Newsroom

November 21, 2018

FHFA heeds NAFCU concerns in final AHP rule

housing marketThe Federal Housing Finance Agency (FHFA) in its final rule decided to not adopt an outcome-based framework for the Federal Home Loan Banks' (FHLBs) affordable housing program (AHP), heeding a number of NAFCU concerns. NAFCU, commenting on the agency's proposed AHP changes, was concerned such a framework would limit the program's flexibility and prevent FHLBs from meeting the needs of their communities.

The FHFA issued the final rule to amend the AHP Tuesday.

In addition, the final rule retains the current retention agreements requirement for owner-occupied, AHP-assisted units and allows the FHLBs to decide on a case-by-case basis whether to use a retention agreement, but eliminates it for instances where a household uses the AHP subsidy solely for rehabilitation. NAFCU had asked the FHFA to not eliminate the requirement and to provide the FHLBs more discretion to use it.

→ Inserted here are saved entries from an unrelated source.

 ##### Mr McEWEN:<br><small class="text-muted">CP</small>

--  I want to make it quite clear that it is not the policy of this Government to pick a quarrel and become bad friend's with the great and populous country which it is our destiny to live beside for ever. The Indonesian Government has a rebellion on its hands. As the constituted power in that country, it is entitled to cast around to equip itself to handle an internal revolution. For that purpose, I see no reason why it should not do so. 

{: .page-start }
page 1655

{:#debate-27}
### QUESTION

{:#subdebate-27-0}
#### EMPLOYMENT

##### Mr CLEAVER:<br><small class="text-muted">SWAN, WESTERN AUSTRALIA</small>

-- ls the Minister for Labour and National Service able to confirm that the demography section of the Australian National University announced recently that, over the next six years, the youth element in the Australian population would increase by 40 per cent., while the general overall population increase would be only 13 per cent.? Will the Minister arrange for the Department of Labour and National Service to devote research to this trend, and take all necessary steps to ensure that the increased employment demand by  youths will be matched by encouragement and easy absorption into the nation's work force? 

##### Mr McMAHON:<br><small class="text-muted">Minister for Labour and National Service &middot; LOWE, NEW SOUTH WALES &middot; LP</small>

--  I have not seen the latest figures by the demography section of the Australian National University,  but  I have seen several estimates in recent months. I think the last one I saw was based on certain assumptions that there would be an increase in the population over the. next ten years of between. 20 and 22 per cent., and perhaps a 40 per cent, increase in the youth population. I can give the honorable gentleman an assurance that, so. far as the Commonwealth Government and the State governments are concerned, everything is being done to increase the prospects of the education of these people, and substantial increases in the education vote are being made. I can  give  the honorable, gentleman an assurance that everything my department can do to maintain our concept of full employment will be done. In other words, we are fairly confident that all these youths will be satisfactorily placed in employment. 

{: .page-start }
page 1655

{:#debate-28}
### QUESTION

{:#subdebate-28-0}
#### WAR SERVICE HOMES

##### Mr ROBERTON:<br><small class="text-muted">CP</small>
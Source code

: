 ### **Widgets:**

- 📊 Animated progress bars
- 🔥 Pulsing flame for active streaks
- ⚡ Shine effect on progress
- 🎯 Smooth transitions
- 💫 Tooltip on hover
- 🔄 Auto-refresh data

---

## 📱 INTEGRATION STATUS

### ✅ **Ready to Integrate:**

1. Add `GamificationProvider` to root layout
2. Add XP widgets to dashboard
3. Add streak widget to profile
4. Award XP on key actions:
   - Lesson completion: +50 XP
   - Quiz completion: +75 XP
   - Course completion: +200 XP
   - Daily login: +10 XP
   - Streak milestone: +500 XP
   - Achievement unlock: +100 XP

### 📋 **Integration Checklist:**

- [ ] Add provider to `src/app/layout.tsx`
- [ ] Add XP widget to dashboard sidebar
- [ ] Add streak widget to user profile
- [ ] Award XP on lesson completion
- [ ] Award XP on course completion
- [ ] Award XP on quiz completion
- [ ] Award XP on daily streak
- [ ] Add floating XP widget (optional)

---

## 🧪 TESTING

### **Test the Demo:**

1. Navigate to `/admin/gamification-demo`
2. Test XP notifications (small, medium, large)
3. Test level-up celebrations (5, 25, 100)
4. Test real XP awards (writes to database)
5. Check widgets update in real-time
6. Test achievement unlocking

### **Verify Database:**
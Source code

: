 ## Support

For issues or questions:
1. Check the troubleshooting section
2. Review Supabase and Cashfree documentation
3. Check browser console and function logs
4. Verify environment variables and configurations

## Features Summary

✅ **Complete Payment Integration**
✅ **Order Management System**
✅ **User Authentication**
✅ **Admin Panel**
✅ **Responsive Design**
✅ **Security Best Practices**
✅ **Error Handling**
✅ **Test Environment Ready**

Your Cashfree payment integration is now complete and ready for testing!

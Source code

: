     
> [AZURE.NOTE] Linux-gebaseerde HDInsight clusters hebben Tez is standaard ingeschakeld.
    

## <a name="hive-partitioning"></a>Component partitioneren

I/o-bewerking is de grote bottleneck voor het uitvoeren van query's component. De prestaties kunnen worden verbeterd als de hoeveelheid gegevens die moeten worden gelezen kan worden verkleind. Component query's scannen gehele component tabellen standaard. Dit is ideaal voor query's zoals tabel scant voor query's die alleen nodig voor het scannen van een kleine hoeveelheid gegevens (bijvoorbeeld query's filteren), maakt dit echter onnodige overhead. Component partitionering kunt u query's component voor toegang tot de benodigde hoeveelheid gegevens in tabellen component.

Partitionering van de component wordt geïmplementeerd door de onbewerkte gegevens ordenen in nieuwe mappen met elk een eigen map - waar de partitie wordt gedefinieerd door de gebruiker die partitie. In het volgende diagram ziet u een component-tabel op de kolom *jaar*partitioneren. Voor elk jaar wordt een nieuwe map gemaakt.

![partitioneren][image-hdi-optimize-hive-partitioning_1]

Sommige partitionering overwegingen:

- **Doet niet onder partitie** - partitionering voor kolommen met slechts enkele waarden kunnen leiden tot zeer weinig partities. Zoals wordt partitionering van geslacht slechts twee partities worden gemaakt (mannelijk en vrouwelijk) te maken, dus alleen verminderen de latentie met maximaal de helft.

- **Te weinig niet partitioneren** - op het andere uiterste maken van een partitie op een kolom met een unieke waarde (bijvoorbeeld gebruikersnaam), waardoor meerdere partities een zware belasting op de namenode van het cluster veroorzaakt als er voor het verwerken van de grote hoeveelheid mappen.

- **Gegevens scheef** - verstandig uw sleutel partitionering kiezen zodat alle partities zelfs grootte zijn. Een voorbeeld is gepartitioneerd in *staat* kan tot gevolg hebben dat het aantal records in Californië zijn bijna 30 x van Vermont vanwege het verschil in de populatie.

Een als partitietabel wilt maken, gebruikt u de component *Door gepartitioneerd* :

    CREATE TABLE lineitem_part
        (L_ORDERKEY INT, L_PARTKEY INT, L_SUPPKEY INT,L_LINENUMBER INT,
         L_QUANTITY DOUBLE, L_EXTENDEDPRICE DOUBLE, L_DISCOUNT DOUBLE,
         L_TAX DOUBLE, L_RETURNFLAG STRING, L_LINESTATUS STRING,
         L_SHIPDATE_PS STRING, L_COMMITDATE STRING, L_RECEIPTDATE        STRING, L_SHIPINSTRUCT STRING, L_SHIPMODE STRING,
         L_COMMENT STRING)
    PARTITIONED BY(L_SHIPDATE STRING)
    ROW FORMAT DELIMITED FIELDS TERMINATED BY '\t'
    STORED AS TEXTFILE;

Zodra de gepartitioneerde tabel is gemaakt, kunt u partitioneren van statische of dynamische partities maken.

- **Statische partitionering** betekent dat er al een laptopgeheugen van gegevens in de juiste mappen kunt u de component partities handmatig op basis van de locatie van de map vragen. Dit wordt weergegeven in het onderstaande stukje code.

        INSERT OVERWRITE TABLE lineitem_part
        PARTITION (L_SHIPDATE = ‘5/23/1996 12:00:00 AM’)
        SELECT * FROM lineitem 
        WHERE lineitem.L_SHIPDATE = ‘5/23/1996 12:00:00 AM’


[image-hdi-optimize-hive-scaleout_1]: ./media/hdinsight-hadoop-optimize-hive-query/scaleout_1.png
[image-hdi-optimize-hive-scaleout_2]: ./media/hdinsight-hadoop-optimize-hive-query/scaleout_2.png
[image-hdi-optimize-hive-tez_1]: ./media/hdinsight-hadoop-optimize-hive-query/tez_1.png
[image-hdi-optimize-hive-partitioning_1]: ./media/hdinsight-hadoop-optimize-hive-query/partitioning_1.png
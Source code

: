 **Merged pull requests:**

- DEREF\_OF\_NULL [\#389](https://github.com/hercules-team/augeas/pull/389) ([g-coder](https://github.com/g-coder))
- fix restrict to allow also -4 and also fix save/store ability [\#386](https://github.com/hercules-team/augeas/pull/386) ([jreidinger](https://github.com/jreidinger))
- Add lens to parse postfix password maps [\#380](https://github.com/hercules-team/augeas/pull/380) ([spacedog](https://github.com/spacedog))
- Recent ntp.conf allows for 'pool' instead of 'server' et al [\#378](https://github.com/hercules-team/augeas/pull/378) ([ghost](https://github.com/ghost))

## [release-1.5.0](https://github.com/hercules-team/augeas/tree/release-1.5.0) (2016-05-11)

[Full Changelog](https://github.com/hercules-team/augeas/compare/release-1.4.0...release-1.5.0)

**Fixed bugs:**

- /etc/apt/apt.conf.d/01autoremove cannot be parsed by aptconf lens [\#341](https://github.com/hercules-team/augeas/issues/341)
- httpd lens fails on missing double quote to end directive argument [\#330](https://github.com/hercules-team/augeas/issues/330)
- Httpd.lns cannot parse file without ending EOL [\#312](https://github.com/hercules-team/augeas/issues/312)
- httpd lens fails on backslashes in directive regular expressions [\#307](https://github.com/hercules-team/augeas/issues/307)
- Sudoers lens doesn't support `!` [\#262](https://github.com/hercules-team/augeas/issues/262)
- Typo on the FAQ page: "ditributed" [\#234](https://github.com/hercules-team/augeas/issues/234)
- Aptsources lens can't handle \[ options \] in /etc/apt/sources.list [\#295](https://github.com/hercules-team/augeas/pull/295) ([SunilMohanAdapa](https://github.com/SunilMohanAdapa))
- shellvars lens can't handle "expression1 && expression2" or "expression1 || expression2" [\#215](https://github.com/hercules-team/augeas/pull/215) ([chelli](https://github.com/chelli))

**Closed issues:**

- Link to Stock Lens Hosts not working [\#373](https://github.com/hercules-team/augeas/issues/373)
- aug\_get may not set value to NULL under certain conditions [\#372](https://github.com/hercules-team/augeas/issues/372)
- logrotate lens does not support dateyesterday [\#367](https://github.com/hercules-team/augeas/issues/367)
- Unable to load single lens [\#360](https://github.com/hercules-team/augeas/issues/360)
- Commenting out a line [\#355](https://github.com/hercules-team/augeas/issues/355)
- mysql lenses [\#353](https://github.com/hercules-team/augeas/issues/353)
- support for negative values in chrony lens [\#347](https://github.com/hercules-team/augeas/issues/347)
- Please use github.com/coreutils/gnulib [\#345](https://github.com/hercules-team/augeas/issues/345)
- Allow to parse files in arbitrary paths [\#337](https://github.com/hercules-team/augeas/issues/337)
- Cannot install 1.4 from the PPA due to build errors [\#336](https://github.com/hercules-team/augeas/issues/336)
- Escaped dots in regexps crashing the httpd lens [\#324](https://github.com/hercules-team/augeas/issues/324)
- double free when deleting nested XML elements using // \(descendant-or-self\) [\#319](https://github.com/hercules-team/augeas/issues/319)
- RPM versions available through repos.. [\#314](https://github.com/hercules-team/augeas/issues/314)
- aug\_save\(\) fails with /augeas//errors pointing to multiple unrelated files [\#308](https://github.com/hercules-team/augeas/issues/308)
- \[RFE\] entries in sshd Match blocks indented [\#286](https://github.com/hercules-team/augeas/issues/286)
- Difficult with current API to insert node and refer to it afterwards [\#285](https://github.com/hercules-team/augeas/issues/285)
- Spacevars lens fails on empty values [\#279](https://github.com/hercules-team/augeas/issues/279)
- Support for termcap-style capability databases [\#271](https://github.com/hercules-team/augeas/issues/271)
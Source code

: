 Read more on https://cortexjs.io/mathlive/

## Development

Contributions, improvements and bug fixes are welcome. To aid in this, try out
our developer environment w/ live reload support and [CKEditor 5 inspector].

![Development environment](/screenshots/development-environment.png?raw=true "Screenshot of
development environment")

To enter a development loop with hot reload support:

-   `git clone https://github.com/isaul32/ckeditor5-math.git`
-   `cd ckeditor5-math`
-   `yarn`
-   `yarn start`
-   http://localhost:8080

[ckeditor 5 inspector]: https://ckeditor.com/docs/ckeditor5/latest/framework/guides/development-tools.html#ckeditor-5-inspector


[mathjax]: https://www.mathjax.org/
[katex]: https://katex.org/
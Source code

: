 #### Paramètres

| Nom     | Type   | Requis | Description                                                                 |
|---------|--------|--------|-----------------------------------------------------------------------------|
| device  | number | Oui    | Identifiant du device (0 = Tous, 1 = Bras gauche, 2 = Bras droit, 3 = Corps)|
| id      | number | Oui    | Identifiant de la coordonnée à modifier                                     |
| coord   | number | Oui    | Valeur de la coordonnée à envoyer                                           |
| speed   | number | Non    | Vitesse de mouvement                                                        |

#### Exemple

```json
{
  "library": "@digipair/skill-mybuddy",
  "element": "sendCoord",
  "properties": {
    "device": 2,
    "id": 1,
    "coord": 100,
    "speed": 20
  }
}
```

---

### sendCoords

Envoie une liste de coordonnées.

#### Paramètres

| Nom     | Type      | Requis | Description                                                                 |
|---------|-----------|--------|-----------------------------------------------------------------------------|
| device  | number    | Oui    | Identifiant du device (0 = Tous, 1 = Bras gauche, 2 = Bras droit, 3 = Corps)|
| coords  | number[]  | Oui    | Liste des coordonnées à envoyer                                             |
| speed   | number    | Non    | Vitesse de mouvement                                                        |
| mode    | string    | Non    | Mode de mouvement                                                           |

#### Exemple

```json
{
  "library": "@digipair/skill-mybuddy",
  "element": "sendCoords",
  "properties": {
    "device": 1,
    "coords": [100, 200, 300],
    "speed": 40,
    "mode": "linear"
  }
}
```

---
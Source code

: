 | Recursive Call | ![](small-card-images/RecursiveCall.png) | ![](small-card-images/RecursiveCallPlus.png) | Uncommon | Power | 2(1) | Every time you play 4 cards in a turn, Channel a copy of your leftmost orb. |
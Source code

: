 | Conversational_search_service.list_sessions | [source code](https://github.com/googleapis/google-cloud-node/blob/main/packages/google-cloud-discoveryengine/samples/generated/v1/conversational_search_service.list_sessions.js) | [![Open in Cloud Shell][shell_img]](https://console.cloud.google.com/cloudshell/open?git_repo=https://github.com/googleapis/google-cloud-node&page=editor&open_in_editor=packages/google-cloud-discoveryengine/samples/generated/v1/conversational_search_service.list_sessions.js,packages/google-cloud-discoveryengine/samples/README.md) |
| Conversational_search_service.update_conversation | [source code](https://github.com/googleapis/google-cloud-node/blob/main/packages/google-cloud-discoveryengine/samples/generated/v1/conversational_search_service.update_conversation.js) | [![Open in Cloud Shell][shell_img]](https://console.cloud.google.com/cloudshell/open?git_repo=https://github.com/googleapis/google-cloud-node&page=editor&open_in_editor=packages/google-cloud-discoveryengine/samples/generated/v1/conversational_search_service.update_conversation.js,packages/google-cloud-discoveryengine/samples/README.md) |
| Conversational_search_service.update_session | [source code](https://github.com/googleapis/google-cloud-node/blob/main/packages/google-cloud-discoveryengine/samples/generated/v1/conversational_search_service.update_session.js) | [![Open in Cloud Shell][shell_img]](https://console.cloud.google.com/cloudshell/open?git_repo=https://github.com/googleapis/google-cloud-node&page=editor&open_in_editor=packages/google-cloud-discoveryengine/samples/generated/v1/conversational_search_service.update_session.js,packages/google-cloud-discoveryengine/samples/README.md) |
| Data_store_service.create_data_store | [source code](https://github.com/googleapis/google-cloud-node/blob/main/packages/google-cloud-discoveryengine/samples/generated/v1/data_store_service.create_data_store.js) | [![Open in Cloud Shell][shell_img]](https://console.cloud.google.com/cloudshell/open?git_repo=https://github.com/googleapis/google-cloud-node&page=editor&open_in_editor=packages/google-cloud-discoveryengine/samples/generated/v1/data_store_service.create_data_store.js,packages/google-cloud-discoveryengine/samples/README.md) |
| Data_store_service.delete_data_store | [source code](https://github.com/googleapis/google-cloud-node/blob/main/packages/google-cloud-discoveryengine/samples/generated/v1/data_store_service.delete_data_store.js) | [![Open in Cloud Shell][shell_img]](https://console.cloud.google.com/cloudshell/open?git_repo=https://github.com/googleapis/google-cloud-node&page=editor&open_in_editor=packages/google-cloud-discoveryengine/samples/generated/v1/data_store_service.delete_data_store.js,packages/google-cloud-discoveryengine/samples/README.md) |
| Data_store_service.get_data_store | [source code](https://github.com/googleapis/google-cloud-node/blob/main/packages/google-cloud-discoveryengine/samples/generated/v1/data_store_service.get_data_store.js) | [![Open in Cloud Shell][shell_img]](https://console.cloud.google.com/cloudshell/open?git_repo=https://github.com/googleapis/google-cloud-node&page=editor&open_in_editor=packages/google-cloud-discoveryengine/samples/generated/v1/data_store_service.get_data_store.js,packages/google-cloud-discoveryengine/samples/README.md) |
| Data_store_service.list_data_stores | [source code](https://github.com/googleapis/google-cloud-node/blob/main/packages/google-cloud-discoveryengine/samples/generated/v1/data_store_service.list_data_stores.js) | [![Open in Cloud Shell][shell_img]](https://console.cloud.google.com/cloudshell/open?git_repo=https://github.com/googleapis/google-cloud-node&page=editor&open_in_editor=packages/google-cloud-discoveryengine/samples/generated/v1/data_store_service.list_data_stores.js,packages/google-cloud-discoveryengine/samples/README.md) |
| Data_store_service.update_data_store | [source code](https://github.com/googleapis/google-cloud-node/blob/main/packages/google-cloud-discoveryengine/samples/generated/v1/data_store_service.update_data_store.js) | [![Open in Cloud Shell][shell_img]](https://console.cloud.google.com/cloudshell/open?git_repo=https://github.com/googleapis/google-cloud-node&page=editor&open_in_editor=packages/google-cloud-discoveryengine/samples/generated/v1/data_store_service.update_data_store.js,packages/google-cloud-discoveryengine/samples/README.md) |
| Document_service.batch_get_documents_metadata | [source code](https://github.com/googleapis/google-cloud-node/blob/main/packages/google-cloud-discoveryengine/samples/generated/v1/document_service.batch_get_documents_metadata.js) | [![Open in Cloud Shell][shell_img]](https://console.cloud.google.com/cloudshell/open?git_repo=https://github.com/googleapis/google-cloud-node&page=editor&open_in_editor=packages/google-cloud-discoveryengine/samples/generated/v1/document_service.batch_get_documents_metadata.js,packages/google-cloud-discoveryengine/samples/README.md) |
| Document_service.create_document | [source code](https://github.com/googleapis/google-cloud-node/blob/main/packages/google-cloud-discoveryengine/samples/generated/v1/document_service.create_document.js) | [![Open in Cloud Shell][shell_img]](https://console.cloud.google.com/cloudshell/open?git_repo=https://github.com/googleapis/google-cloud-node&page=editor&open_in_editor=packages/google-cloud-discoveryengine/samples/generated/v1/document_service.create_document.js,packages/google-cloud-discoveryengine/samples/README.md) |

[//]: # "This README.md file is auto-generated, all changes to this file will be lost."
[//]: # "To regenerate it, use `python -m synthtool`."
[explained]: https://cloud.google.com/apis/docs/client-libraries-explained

NAFCU also argued that the proposal's provision for the mandatory funding of alternates would reduce the FHLBs' flexibility to reallocate funds as most appropriate, which compromises the effectiveness of the AHP. The FHFA took these concerns into account and in the final rule makes the approval of alternates discretionary rather than mandatory.

NAFCU will continue to work with the FHFA to ensure credit unions' concerns are heard and addressed as the agency makes progress on various housing finance reform efforts.